**Task input**
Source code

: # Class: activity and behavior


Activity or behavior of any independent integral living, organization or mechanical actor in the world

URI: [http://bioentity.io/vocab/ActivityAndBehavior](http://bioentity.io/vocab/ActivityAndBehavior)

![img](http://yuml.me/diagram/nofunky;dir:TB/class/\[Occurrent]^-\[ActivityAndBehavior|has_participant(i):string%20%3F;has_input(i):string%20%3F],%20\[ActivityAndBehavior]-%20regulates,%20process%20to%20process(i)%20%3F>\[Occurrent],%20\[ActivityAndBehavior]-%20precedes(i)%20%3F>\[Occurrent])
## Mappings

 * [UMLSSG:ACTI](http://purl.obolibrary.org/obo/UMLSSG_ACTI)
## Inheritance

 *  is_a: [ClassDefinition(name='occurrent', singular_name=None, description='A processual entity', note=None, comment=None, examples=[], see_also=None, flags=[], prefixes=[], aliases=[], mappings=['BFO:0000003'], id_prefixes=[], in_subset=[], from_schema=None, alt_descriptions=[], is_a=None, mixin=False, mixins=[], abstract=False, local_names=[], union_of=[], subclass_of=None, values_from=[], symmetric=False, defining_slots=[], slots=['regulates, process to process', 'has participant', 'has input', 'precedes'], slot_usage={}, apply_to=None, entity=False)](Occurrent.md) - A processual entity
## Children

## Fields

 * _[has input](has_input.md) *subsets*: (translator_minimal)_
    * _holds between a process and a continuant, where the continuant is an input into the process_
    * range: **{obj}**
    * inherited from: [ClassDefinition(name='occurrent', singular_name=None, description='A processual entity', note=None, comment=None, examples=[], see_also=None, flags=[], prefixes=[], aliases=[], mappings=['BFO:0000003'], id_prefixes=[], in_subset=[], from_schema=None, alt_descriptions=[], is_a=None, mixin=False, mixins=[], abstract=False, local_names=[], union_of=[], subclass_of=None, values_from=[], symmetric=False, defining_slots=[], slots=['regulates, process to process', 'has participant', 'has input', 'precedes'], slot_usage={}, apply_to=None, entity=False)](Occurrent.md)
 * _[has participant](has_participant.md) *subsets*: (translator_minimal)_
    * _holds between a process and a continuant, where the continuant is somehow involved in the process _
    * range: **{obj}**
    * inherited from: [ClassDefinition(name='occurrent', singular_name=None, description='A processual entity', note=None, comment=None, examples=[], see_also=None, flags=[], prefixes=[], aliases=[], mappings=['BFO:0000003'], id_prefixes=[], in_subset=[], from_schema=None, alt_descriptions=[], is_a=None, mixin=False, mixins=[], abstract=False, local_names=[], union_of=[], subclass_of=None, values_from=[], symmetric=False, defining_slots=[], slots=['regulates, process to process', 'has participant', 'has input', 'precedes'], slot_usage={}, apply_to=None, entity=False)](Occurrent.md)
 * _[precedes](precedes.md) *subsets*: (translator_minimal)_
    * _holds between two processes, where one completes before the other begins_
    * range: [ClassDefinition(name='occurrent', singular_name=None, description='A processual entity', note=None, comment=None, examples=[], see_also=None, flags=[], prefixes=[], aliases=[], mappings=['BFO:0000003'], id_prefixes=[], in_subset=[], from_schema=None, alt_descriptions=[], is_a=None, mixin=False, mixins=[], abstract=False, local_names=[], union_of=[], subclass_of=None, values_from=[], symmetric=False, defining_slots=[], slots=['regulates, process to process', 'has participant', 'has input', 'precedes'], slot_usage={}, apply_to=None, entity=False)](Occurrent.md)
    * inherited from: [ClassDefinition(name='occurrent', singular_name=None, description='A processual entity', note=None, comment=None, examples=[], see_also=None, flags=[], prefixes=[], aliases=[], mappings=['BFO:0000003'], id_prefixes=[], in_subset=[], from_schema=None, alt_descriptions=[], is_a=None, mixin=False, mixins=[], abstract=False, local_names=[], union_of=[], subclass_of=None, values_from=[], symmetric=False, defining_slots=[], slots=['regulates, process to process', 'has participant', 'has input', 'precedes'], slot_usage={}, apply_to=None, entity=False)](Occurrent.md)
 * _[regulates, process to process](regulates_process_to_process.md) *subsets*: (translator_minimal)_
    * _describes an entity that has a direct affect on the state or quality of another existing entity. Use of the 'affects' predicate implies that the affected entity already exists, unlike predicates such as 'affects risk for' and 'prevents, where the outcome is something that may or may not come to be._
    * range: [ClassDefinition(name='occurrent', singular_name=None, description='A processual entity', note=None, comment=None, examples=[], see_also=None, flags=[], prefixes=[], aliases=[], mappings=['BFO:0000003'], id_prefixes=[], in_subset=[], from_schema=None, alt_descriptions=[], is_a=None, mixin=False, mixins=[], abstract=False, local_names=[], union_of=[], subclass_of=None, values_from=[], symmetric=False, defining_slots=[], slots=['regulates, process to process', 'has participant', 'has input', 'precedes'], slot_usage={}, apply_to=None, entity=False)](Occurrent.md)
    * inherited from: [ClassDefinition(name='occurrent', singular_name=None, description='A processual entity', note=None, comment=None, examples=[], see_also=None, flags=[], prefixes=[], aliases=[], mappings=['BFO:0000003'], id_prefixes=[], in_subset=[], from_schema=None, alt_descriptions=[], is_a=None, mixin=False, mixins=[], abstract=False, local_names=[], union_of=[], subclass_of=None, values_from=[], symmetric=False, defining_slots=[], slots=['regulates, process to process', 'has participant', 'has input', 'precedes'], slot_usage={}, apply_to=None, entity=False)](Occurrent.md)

**Directions for this task**
What you return must match the entries exactly, word for word.

**The answer**
Source code

: # Class: activity and behavior


Activity or behavior of any independent integral living, organization or mechanical actor in the world

URI: [http://bioentity.io/vocab/ActivityAndBehavior](http://bioentity.io/vocab/ActivityAndBehavior)

![img](http://yuml.me/diagram/nofunky;dir:TB/class/\[Occurrent]^-\[ActivityAndBehavior|has_participant(i):string%20%3F;has_input(i):string%20%3F],%20\[ActivityAndBehavior]-%20regulates,%20process%20to%20process(i)%20%3F>\[Occurrent],%20\[ActivityAndBehavior]-%20precedes(i)%20%3F>\[Occurrent])
## Mappings

 * [UMLSSG:ACTI](http://purl.obolibrary.org/obo/UMLSSG_ACTI)
## Inheritance

 *  is_a: [ClassDefinition(name='occurrent', singular_name=None, description='A processual entity', note=None, comment=None, examples=[], see_also=None, flags=[], prefixes=[], aliases=[], mappings=['BFO:0000003'], id_prefixes=[], in_subset=[], from_schema=None, alt_descriptions=[], is_a=None, mixin=False, mixins=[], abstract=False, local_names=[], union_of=[], subclass_of=None, values_from=[], symmetric=False, defining_slots=[], slots=['regulates, process to process', 'has participant', 'has input', 'precedes'], slot_usage={}, apply_to=None, entity=False)](Occurrent.md) - A processual entity
## Children

## Fields

 * _[has input](has_input.md) *subsets*: (translator_minimal)_
    * _holds between a process and a continuant, where the continuant is an input into the process_
    * range: **{obj}**
    * inherited from: [ClassDefinition(name='occurrent', singular_name=None, description='A processual entity', note=None, comment=None, examples=[], see_also=None, flags=[], prefixes=[], aliases=[], mappings=['BFO:0000003'], id_prefixes=[], in_subset=[], from_schema=None, alt_descriptions=[], is_a=None, mixin=False, mixins=[], abstract=False, local_names=[], union_of=[], subclass_of=None, values_from=[], symmetric=False, defining_slots=[], slots=['regulates, process to process', 'has participant', 'has input', 'precedes'], slot_usage={}, apply_to=None, entity=False)](Occurrent.md)
 * _[has participant](has_participant.md) *subsets*: (translator_minimal)_
    * _holds between a process and a continuant, where the continuant is somehow involved in the process _
    * range: **{obj}**
    * inherited from: [ClassDefinition(name='occurrent', singular_name=None, description='A processual entity', note=None, comment=None, examples=[], see_also=None, flags=[], prefixes=[], aliases=[], mappings=['BFO:0000003'], id_prefixes=[], in_subset=[], from_schema=None, alt_descriptions=[], is_a=None, mixin=False, mixins=[], abstract=False, local_names=[], union_of=[], subclass_of=None, values_from=[], symmetric=False, defining_slots=[], slots=['regulates, process to process', 'has participant', 'has input', 'precedes'], slot_usage={}, apply_to=None, entity=False)](Occurrent.md)
 * _[precedes](precedes.md) *subsets*: (translator_minimal)_
    * _holds between two processes, where one completes before the other begins_
    * range: [ClassDefinition(name='occurrent', singular_name=None, description='A processual entity', note=None, comment=None, examples=[], see_also=None, flags=[], prefixes=[], aliases=[], mappings=['BFO:0000003'], id_prefixes=[], in_subset=[], from_schema=None, alt_descriptions=[], is_a=None, mixin=False, mixins=[], abstract=False, local_names=[], union_of=[], subclass_of=None, values_from=[], symmetric=False, defining_slots=[], slots=['regulates, process to process', 'has participant', 'has input', 'precedes'], slot_usage={}, apply_to=None, entity=False)](Occurrent.md)
    * inherited from: [ClassDefinition(name='occurrent', singular_name=None, description='A processual entity', note=None, comment=None, examples=[], see_also=None, flags=[], prefixes=[], aliases=[], mappings=['BFO:0000003'], id_prefixes=[], in_subset=[], from_schema=None, alt_descriptions=[], is_a=None, mixin=False, mixins=[], abstract=False, local_names=[], union_of=[], subclass_of=None, values_from=[], symmetric=False, defining_slots=[], slots=['regulates, process to process', 'has participant', 'has input', 'precedes'], slot_usage={}, apply_to=None, entity=False)](Occurrent.md)
 * _[regulates, process to process](regulates_process_to_process.md) *subsets*: (translator_minimal)_
    * _describes an entity that has a direct affect on the state or quality of another existing entity. Use of the 'affects' predicate implies that the affected entity already exists, unlike predicates such as 'affects risk for' and 'prevents, where the outcome is something that may or may not come to be._
    * range: [ClassDefinition(name='occurrent', singular_name=None, description='A processual entity', note=None, comment=None, examples=[], see_also=None, flags=[], prefixes=[], aliases=[], mappings=['BFO:0000003'], id_prefixes=[], in_subset=[], from_schema=None, alt_descriptions=[], is_a=None, mixin=False, mixins=[], abstract=False, local_names=[], union_of=[], subclass_of=None, values_from=[], symmetric=False, defining_slots=[], slots=['regulates, process to process', 'has participant', 'has input', 'precedes'], slot_usage={}, apply_to=None, entity=False)](Occurrent.md)
    * inherited from: [ClassDefinition(name='occurrent', singular_name=None, description='A processual entity', note=None, comment=None, examples=[], see_also=None, flags=[], prefixes=[], aliases=[], mappings=['BFO:0000003'], id_prefixes=[], in_subset=[], from_schema=None, alt_descriptions=[], is_a=None, mixin=False, mixins=[], abstract=False, local_names=[], union_of=[], subclass_of=None, values_from=[], symmetric=False, defining_slots=[], slots=['regulates, process to process', 'has participant', 'has input', 'precedes'], slot_usage={}, apply_to=None, entity=False)](Occurrent.md)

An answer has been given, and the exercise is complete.